▶ **Stored records**:
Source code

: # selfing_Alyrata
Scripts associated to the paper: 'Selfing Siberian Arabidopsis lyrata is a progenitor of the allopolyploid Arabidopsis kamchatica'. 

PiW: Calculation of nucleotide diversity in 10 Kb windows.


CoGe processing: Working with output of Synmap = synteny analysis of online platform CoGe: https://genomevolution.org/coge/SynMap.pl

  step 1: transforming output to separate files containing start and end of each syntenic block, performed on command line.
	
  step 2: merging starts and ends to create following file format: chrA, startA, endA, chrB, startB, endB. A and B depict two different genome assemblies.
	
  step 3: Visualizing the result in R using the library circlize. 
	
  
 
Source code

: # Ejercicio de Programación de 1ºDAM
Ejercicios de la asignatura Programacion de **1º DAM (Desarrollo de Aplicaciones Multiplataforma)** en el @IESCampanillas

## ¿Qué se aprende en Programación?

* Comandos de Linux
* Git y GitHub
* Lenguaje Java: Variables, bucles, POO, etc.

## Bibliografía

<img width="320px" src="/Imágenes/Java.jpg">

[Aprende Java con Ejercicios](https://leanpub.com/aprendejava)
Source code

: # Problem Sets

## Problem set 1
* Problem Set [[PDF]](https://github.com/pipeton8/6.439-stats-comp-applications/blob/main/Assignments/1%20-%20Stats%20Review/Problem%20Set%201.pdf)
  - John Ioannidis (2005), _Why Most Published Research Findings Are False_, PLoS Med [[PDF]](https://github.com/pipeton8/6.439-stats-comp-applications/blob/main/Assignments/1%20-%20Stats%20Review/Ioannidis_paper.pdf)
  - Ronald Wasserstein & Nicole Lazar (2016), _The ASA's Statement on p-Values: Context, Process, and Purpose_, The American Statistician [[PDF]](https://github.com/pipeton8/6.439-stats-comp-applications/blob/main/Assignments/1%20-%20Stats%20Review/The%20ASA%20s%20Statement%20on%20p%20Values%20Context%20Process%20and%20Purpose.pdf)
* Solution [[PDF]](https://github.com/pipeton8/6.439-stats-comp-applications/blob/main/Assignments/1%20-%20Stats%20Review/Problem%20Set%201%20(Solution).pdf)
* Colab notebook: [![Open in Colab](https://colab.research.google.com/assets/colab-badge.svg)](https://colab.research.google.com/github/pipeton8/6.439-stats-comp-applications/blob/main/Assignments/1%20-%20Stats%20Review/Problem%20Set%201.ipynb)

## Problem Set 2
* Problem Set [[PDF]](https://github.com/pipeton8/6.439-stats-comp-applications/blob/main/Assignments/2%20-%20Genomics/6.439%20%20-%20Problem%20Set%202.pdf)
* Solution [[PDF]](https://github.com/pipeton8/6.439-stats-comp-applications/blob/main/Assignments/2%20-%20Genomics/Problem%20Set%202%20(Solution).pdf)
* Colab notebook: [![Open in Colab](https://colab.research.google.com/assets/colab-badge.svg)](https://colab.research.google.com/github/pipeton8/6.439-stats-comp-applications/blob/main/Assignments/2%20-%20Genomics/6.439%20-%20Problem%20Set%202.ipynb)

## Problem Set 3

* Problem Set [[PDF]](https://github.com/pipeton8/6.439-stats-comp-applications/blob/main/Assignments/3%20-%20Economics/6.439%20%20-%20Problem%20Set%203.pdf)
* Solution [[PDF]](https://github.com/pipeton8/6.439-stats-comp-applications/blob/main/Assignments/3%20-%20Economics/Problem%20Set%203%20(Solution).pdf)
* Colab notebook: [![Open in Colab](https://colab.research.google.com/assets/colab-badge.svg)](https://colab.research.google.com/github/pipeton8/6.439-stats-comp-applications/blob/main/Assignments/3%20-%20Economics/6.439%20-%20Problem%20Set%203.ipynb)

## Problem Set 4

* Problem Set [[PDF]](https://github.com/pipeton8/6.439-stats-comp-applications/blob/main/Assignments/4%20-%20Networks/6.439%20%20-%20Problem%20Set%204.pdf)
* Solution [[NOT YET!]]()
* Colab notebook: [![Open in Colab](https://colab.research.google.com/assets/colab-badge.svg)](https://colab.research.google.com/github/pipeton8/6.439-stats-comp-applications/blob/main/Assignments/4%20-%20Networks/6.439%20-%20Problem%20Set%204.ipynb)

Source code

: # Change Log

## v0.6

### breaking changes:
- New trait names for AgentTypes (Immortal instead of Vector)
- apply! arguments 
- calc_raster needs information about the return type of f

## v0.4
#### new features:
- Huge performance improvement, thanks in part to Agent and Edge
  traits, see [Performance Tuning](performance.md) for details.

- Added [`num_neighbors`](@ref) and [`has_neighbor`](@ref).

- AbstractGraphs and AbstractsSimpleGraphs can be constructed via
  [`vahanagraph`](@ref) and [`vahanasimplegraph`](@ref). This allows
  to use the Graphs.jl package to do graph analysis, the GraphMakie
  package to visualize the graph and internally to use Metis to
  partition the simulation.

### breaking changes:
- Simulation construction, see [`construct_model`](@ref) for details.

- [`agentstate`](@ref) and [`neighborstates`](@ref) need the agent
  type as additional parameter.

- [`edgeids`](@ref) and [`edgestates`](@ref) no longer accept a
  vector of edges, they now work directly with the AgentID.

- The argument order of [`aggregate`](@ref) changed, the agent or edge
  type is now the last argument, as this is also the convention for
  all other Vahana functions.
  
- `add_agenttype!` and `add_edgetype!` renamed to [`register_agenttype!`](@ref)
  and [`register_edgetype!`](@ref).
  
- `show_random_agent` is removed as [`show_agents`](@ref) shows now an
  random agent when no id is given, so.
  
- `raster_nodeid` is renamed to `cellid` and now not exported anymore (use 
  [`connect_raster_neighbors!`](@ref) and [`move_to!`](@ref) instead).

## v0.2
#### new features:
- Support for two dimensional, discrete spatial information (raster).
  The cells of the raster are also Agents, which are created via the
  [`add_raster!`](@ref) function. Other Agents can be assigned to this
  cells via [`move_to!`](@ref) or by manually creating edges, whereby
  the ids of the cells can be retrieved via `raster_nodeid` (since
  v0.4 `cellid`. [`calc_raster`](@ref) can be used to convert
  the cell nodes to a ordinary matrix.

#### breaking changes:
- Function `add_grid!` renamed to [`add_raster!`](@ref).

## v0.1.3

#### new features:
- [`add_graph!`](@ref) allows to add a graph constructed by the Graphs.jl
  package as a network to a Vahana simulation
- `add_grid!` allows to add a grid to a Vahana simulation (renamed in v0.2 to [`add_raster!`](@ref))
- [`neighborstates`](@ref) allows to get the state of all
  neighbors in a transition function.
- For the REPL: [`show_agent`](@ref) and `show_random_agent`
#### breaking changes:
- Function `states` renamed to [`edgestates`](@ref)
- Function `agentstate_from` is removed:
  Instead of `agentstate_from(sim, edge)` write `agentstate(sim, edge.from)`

▶ **YOUR TASK**: The answer must be an exact reproduction of all the records.

▶ **WRITTEN REPLY**:
Source code

: # selfing_Alyrata
Scripts associated to the paper: 'Selfing Siberian Arabidopsis lyrata is a progenitor of the allopolyploid Arabidopsis kamchatica'. 

PiW: Calculation of nucleotide diversity in 10 Kb windows.


CoGe processing: Working with output of Synmap = synteny analysis of online platform CoGe: https://genomevolution.org/coge/SynMap.pl

  step 1: transforming output to separate files containing start and end of each syntenic block, performed on command line.
	
  step 2: merging starts and ends to create following file format: chrA, startA, endA, chrB, startB, endB. A and B depict two different genome assemblies.
	
  step 3: Visualizing the result in R using the library circlize. 
	
  
 
Source code

: # Ejercicio de Programación de 1ºDAM
Ejercicios de la asignatura Programacion de **1º DAM (Desarrollo de Aplicaciones Multiplataforma)** en el @IESCampanillas

## ¿Qué se aprende en Programación?

* Comandos de Linux
* Git y GitHub
* Lenguaje Java: Variables, bucles, POO, etc.

## Bibliografía

<img width="320px" src="/Imágenes/Java.jpg">

[Aprende Java con Ejercicios](https://leanpub.com/aprendejava)
Source code

: # Problem Sets

## Problem set 1
* Problem Set [[PDF]](https://github.com/pipeton8/6.439-stats-comp-applications/blob/main/Assignments/1%20-%20Stats%20Review/Problem%20Set%201.pdf)
  - John Ioannidis (2005), _Why Most Published Research Findings Are False_, PLoS Med [[PDF]](https://github.com/pipeton8/6.439-stats-comp-applications/blob/main/Assignments/1%20-%20Stats%20Review/Ioannidis_paper.pdf)
  - Ronald Wasserstein & Nicole Lazar (2016), _The ASA's Statement on p-Values: Context, Process, and Purpose_, The American Statistician [[PDF]](https://github.com/pipeton8/6.439-stats-comp-applications/blob/main/Assignments/1%20-%20Stats%20Review/The%20ASA%20s%20Statement%20on%20p%20Values%20Context%20Process%20and%20Purpose.pdf)
* Solution [[PDF]](https://github.com/pipeton8/6.439-stats-comp-applications/blob/main/Assignments/1%20-%20Stats%20Review/Problem%20Set%201%20(Solution).pdf)
* Colab notebook: [![Open in Colab](https://colab.research.google.com/assets/colab-badge.svg)](https://colab.research.google.com/github/pipeton8/6.439-stats-comp-applications/blob/main/Assignments/1%20-%20Stats%20Review/Problem%20Set%201.ipynb)

## Problem Set 2
* Problem Set [[PDF]](https://github.com/pipeton8/6.439-stats-comp-applications/blob/main/Assignments/2%20-%20Genomics/6.439%20%20-%20Problem%20Set%202.pdf)
* Solution [[PDF]](https://github.com/pipeton8/6.439-stats-comp-applications/blob/main/Assignments/2%20-%20Genomics/Problem%20Set%202%20(Solution).pdf)
* Colab notebook: [![Open in Colab](https://colab.research.google.com/assets/colab-badge.svg)](https://colab.research.google.com/github/pipeton8/6.439-stats-comp-applications/blob/main/Assignments/2%20-%20Genomics/6.439%20-%20Problem%20Set%202.ipynb)

## Problem Set 3

* Problem Set [[PDF]](https://github.com/pipeton8/6.439-stats-comp-applications/blob/main/Assignments/3%20-%20Economics/6.439%20%20-%20Problem%20Set%203.pdf)
* Solution [[PDF]](https://github.com/pipeton8/6.439-stats-comp-applications/blob/main/Assignments/3%20-%20Economics/Problem%20Set%203%20(Solution).pdf)
* Colab notebook: [![Open in Colab](https://colab.research.google.com/assets/colab-badge.svg)](https://colab.research.google.com/github/pipeton8/6.439-stats-comp-applications/blob/main/Assignments/3%20-%20Economics/6.439%20-%20Problem%20Set%203.ipynb)

## Problem Set 4

* Problem Set [[PDF]](https://github.com/pipeton8/6.439-stats-comp-applications/blob/main/Assignments/4%20-%20Networks/6.439%20%20-%20Problem%20Set%204.pdf)
* Solution [[NOT YET!]]()
* Colab notebook: [![Open in Colab](https://colab.research.google.com/assets/colab-badge.svg)](https://colab.research.google.com/github/pipeton8/6.439-stats-comp-applications/blob/main/Assignments/4%20-%20Networks/6.439%20-%20Problem%20Set%204.ipynb)

Source code

: # Change Log

## v0.6

### breaking changes:
- New trait names for AgentTypes (Immortal instead of Vector)
- apply! arguments 
- calc_raster needs information about the return type of f

## v0.4
#### new features:
- Huge performance improvement, thanks in part to Agent and Edge
  traits, see [Performance Tuning](performance.md) for details.

- Added [`num_neighbors`](@ref) and [`has_neighbor`](@ref).

- AbstractGraphs and AbstractsSimpleGraphs can be constructed via
  [`vahanagraph`](@ref) and [`vahanasimplegraph`](@ref). This allows
  to use the Graphs.jl package to do graph analysis, the GraphMakie
  package to visualize the graph and internally to use Metis to
  partition the simulation.

### breaking changes:
- Simulation construction, see [`construct_model`](@ref) for details.

- [`agentstate`](@ref) and [`neighborstates`](@ref) need the agent
  type as additional parameter.

- [`edgeids`](@ref) and [`edgestates`](@ref) no longer accept a
  vector of edges, they now work directly with the AgentID.

- The argument order of [`aggregate`](@ref) changed, the agent or edge
  type is now the last argument, as this is also the convention for
  all other Vahana functions.
  
- `add_agenttype!` and `add_edgetype!` renamed to [`register_agenttype!`](@ref)
  and [`register_edgetype!`](@ref).
  
- `show_random_agent` is removed as [`show_agents`](@ref) shows now an
  random agent when no id is given, so.
  
- `raster_nodeid` is renamed to `cellid` and now not exported anymore (use 
  [`connect_raster_neighbors!`](@ref) and [`move_to!`](@ref) instead).

## v0.2
#### new features:
- Support for two dimensional, discrete spatial information (raster).
  The cells of the raster are also Agents, which are created via the
  [`add_raster!`](@ref) function. Other Agents can be assigned to this
  cells via [`move_to!`](@ref) or by manually creating edges, whereby
  the ids of the cells can be retrieved via `raster_nodeid` (since
  v0.4 `cellid`. [`calc_raster`](@ref) can be used to convert
  the cell nodes to a ordinary matrix.

#### breaking changes:
- Function `add_grid!` renamed to [`add_raster!`](@ref).

## v0.1.3

#### new features:
- [`add_graph!`](@ref) allows to add a graph constructed by the Graphs.jl
  package as a network to a Vahana simulation
- `add_grid!` allows to add a grid to a Vahana simulation (renamed in v0.2 to [`add_raster!`](@ref))
- [`neighborstates`](@ref) allows to get the state of all
  neighbors in a transition function.
- For the REPL: [`show_agent`](@ref) and `show_random_agent`
#### breaking changes:
- Function `states` renamed to [`edgestates`](@ref)
- Function `agentstate_from` is removed:
  Instead of `agentstate_from(sim, edge)` write `agentstate(sim, edge.from)`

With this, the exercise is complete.